Monday 28 November 2022

Halki and Rhodes - again!

For those of you who don't know, John's cousin's wife is Greek and she has a family home on the island of Halki. We have visited Halki a number of times, including earlier on in this trip when the cousins were there. This time, when we looked at ferry options from Tilos to Rhodes (our next destination) we saw that the ferry stopped at Halki. Hmmm, should we? We decided we wanted to see what Halki was like out of season as we have always been here in peak season, so we decided to stay for a few days.

The visit started with a bang when Andreas, one of the guys who drives those little three-wheeler trucks, met us at the wharf to take our bags to our apartment. I knew who he was but don't recall talking to him before yet he met us like we were old friends and we felt at home straight away.

The harbourside town was as stunning as ever. The Italianate pastel-coloured houses are so pretty and such a change from the traditional white sugar-cube houses of most other islands in the region. For an island with only one town, we were surprised at how much busier it seemed than Tilos. A handful of shops and restaurants were still open and the place had an upbeat feel to it. 

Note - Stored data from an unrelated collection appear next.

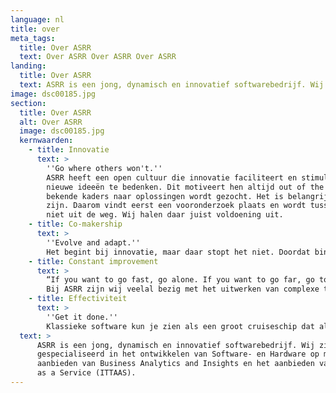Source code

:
 ```yaml
---
language: nl
title: over
meta_tags:
  title: Over ASRR
  text: Over ASRR Over ASRR Over ASRR
landing:
  title: Over ASRR
  text: ASRR is een jong, dynamisch en innovatief softwarebedrijf. Wij zijn gespecialiseerd in het ontwikkelen van Software- en Hardware op maat, het aanbieden van Business Analytics and Insights en het aanbieden van IT-Teams as a Service (ITTAAS).
image: dsc00185.jpg
section:
  title: Over ASRR
  alt: Over ASRR
  image: dsc00185.jpg
  kernwaarden:
    - title: Innovatie
      text: >
        ''Go where others won't.''
        ASRR heeft een open cultuur die innovatie faciliteert en stimuleert. Wij geven onze medewerkers alle ruimte om 
        nieuwe ideeën te bedenken. Dit motiveert hen altijd out of the box te denken waardoor zowel binnen als buiten de
        bekende kaders naar oplossingen wordt gezocht. Het is belangrijk dat deze oplossingen effectief en wenselijk 
        zijn. Daarom vindt eerst een vooronderzoek plaats en wordt tussendoor geëvalueerd. Grote uitdagingen gaan wij
        niet uit de weg. Wij halen daar juist voldoening uit.
    - title: Co-makership
      text: >
        ''Evolve and adapt.'' 
        Het begint bij innovatie, maar daar stopt het niet. Doordat binnen ASRR constant wordt gestreefd naar verbetering zijn de producten die ASRR maakt robuust en hebben die een lange levensduur. Wij zijn altijd op zoek naar de beste technologie van dit moment en wij weten die in te zetten op de juiste plekken. Zowel tijdens als na elke opdracht kijken wij welke verbeteringen mogelijk zijn. Dit zorgt ervoor dat elk nieuw project nog beter, slimmer en sneller is en dat wij altijd beschikken over de nieuwste technieken. Dit is heel gunstig voor klanten die een duurzame relatie hebben met ASRR, maar ook nieuwe klanten profiteren hiervan.
    - title: Constant improvement
      text: >
        “If you want to go fast, go alone. If you want to go far, go together.”
        Bij ASRR zijn wij veelal bezig met het uitwerken van complexe technische problemen. Co-makership biedt hier een passende oplossing. Zo gebruiken wij voor onze klanten in de bouw een sprintproces waarin de klant elke twee weken input geeft vanuit zijn expertise. Op basis daarvan kijken wij naar mogelijke oplossingen. De technische vraagstukken vertalen wij voor de klant in begrijpelijke taal. Wij vinden het belangrijk dat onze klanten zonder IT-kennis ook een bijdrage kunnen leveren aan belangrijke beslissingen tijdens het proces. Zij hebben immers niet alleen belang bij het eindproduct, maar ook bij de totstandkoming daarvan.
    - title: Effectiviteit
      text: >
        ''Get it done.''
        Klassieke software kun je zien als een groot cruiseschip dat alle gewenste faciliteiten heeft. Dat klinkt fantastisch, maar wat als bijvoorbeeld het zwembad groter moet worden? Dat heeft invloed op de hele constructie van het cruiseschip en de kosten daarvan zijn torenhoog. ASRR bouwt software op een andere manier. Dit kan gezien worden als een hele vloot met kleinere bootjes die elk een eigen functie hebben maar toch met elkaar verbonden zijn. Hierdoor kunnen bootjes gemakkelijk aangepast, toegevoegd, gedupliceerd of verwijderd worden . De vloot is dus modulair, net als de code die wij schrijven. Elk bootje symboliseert een microservice. Deze techniek maakt onze code stabiel, schaalbaar en biedt de klant eindeloze mogelijkheden om hun producten te ontwikkelen.
  text: >
      ASRR is een jong, dynamisch en innovatief softwarebedrijf. Wij zijn
      gespecialiseerd in het ontwikkelen van Software- en Hardware op maat, het
      aanbieden van Business Analytics and Insights en het aanbieden van IT-Teams
      as a Service (ITTAAS). 
---
```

It was really wonderful bumping into people we already knew. The Georgian people at the Black Sea restaurant remembered us after a bit. It was interesting talking to them now that we have been to their country. We ate here every night. The food was amazing and I had Halki pasta every day! Halki pasta is short spaghetti, friend onions and cheese and it tastes fantastic!

We also saw other old friends - Maria from the Steki Bar, plus Michalis and Kiki. Sadly, we learned that Kiki has cancer, however it looks like she might get through it ok. 

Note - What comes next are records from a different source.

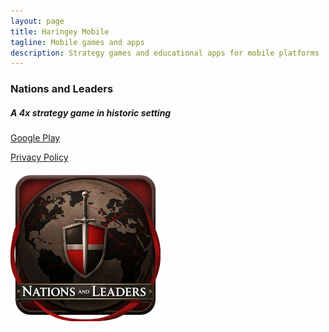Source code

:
```yaml
---
layout: page
title: Haringey Mobile
tagline: Mobile games and apps
description: Strategy games and educational apps for mobile platforms
---
```


### Nations and Leaders
##### A 4x strategy game in historic setting

[Google Play](https://play.google.com/store/apps/details?id=com.haringeymobile.ukweather)

[Privacy Policy](pages/nl_privacy_policy.html)

![App icon](/assets/images/nl_icon_with_text_scaled.png)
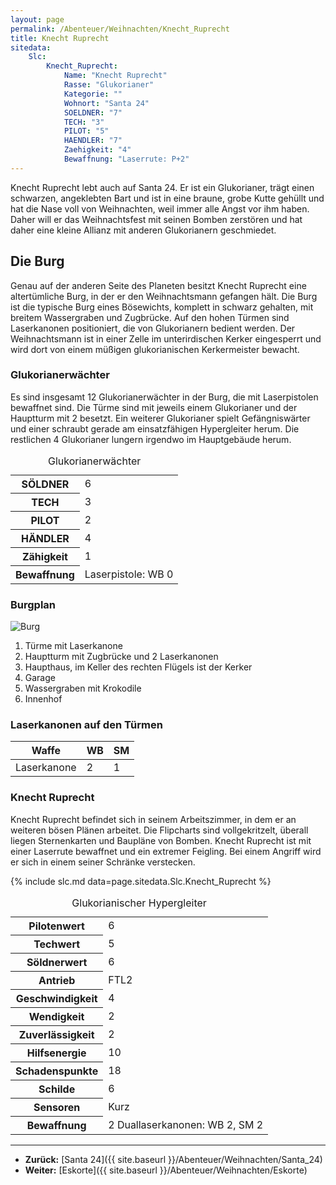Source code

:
 ```yaml
---
layout: page
permalink: /Abenteuer/Weihnachten/Knecht_Ruprecht
title: Knecht Ruprecht
sitedata:
    Slc:
        Knecht_Ruprecht:
            Name: "Knecht Ruprecht"
            Rasse: "Glukorianer"
            Kategorie: ""
            Wohnort: "Santa 24"
            SOELDNER: "7"
            TECH: "3"
            PILOT: "5"
            HAENDLER: "7"
            Zaehigkeit: "4"
            Bewaffnung: "Laserrute: P+2"
---
```




Knecht Ruprecht lebt auch auf Santa 24. Er ist ein Glukorianer, trägt einen schwarzen, angeklebten Bart und ist in eine braune, grobe Kutte gehüllt und hat die Nase voll von Weihnachten, weil immer alle Angst vor ihm haben. Daher will er das Weihnachtsfest mit seinen Bomben zerstören und hat daher eine kleine Allianz mit anderen Glukorianern geschmiedet.

## Die Burg

Genau auf der anderen Seite des Planeten besitzt Knecht Ruprecht eine altertümliche Burg, in der er den Weihnachtsmann gefangen hält. Die Burg ist die typische Burg eines Bösewichts, komplett in schwarz gehalten, mit breitem Wassergraben und Zugbrücke. Auf den hohen Türmen sind Laserkanonen positioniert, die von Glukorianern bedient werden. Der Weihnachtsmann ist in einer Zelle im unterirdischen Kerker eingesperrt und wird dort von einem müßigen glukorianischen Kerkermeister bewacht.

### Glukorianerwächter

Es sind insgesamt 12 Glukorianerwächter in der Burg, die mit Laserpistolen bewaffnet sind. Die Türme sind mit jeweils einem Glukorianer und der Hauptturm mit 2 besetzt. Ein weiterer Glukorianer spielt Gefängniswärter und einer schraubt gerade am einsatzfähigen Hypergleiter herum. Die restlichen 4 Glukorianer lungern irgendwo im Hauptgebäude herum.

<table>
<caption>Glukorianerwächter</caption>
<tbody>
<tr><th>SÖLDNER</th><td>6</td></tr>
<tr><th>TECH</th><td>3</td></tr>
<tr><th>PILOT</th><td>2</td></tr>
<tr><th>HÄNDLER</th><td>4</td></tr>
<tr><th>Zähigkeit</th><td>1</td></tr>
<tr><th>Bewaffnung</th><td>Laserpistole: WB 0</td></tr>
</tbody>
</table>

### Burgplan

<img alt="Burg" src="{{ site.baseurl }}/assets/images/abenteuer/weihnachten/burg.webp" />

1. Türme mit Laserkanone
2. Hauptturm mit Zugbrücke und 2 Laserkanonen
3. Haupthaus, im Keller des rechten Flügels ist der Kerker
4. Garage
5. Wassergraben mit Krokodile
6. Innenhof

### Laserkanonen auf den Türmen

<table>
<thead>
<tr><th>Waffe</th><th>WB</th><th>SM</th></tr>
</thead>
<tbody>
<tr><td>Laserkanone</td><td>2</td><td>1</td></tr>
</tbody>
</table>

### Knecht Ruprecht

Knecht Ruprecht befindet sich in seinem Arbeitszimmer, in dem er an weiteren bösen Plänen arbeitet. Die Flipcharts sind vollgekritzelt, überall liegen Sternenkarten und Baupläne von Bomben. Knecht Ruprecht ist mit einer Laserrute bewaffnet und ein extremer Feigling. Bei einem Angriff wird er sich in einem seiner Schränke verstecken.

{% include slc.md data=page.sitedata.Slc.Knecht_Ruprecht %}

<table>
<caption>Glukorianischer Hypergleiter</caption>
<tbody>
<tr><th>Pilotenwert</th><td>6</td></tr>
<tr><th>Techwert</th><td>5</td></tr>
<tr><th>Söldnerwert</th><td>6</td></tr>
<tr><th>Antrieb</th><td>FTL2</td></tr>
<tr><th>Geschwindigkeit</th><td>4</td></tr>
<tr><th>Wendigkeit</th><td>2</td></tr>
<tr><th>Zuverlässigkeit</th><td>2</td></tr>
<tr><th>Hilfsenergie</th><td>10</td></tr>
<tr><th>Schadenspunkte</th><td>18</td></tr>
<tr><th>Schilde</th><td>6</td></tr>
<tr><th>Sensoren</th><td>Kurz</td></tr>
<tr><th>Bewaffnung</th><td>2 Duallaserkanonen: WB 2, SM 2</td></tr>
</tbody>
</table>

***

- **Zurück:** [Santa 24]({{ site.baseurl }}/Abenteuer/Weihnachten/Santa_24)
- **Weiter:** [Eskorte]({{ site.baseurl }}/Abenteuer/Weihnachten/Eskorte)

Kiki, in the middle, and the owner of the Black Sea restaurant, where we took Kiki to dinner.

Because we've always been here in the height of summer, we've never done much in the way of exploring the island. It was usually more of a holiday experience shared with family and friends. This time, we were there on our own and the temperatures were now in the low 20's which is perfect for walking and cycling.

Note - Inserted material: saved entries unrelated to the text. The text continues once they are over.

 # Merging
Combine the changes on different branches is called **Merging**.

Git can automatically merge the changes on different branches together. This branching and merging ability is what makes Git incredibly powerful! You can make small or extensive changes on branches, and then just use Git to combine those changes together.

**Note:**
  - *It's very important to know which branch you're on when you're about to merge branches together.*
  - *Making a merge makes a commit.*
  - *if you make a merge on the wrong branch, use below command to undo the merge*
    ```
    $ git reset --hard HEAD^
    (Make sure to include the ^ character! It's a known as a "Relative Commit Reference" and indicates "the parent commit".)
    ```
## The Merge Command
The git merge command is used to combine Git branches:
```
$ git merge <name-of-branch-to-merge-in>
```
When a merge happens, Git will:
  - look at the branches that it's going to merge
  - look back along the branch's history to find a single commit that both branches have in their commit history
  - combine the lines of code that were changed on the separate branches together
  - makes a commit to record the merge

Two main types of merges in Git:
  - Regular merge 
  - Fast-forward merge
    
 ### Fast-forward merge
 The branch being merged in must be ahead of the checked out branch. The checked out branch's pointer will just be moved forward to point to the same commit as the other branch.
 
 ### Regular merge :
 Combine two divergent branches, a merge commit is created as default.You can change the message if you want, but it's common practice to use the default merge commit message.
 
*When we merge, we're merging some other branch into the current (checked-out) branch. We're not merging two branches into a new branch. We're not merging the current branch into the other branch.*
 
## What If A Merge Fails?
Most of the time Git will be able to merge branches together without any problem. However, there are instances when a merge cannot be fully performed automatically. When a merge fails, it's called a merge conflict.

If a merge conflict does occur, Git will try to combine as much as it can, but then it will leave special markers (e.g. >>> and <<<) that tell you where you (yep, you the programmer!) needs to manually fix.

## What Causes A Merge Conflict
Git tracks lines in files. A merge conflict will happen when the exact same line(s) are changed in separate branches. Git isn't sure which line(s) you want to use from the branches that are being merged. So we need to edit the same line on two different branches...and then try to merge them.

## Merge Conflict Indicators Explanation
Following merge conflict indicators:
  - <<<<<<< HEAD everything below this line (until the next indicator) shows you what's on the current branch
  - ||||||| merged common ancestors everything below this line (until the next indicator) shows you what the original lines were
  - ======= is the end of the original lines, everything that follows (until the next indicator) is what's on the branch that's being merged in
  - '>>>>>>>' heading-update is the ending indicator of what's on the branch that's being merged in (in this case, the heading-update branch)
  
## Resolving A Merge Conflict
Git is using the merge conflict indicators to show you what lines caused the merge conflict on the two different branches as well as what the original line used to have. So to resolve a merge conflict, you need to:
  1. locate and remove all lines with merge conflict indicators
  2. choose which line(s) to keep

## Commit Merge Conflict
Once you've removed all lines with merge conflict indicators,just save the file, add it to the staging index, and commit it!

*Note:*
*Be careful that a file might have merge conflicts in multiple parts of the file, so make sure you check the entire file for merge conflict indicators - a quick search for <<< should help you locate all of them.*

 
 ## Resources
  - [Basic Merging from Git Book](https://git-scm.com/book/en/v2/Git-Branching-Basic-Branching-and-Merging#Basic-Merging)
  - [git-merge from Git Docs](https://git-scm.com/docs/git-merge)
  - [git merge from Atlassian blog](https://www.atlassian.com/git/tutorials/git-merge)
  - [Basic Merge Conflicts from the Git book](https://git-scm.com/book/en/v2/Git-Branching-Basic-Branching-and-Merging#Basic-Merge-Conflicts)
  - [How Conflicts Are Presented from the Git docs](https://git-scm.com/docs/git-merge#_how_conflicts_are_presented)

John rode his bike out to the Monastery. It's a loooong way up a loooong hill but he did it. (I'm lucky if John takes one photo a week so that's why you see so few photos of his bike rides.)

I really enjoyed walking around here. I saw the usual athletic goats - they were up in the trees.....

..... and they perched on mountaintops just checking out the scenery.

I went up towards the castle but only got as far as the ruined village beneath it. I had forgotten how extensive and interesting it is! Some of it dates to the 4th century BC. The stonework in this wall was amazing!


The water in front of our apartment was still that stunning aqua-fading-to-blue colour but it was noticeably cooler this time. We braved it once and found we had to keep swimming to keep warm. There were few fish but the ropes holding buoys in place hung like huge jellyfish tentacles in the crystal clear water.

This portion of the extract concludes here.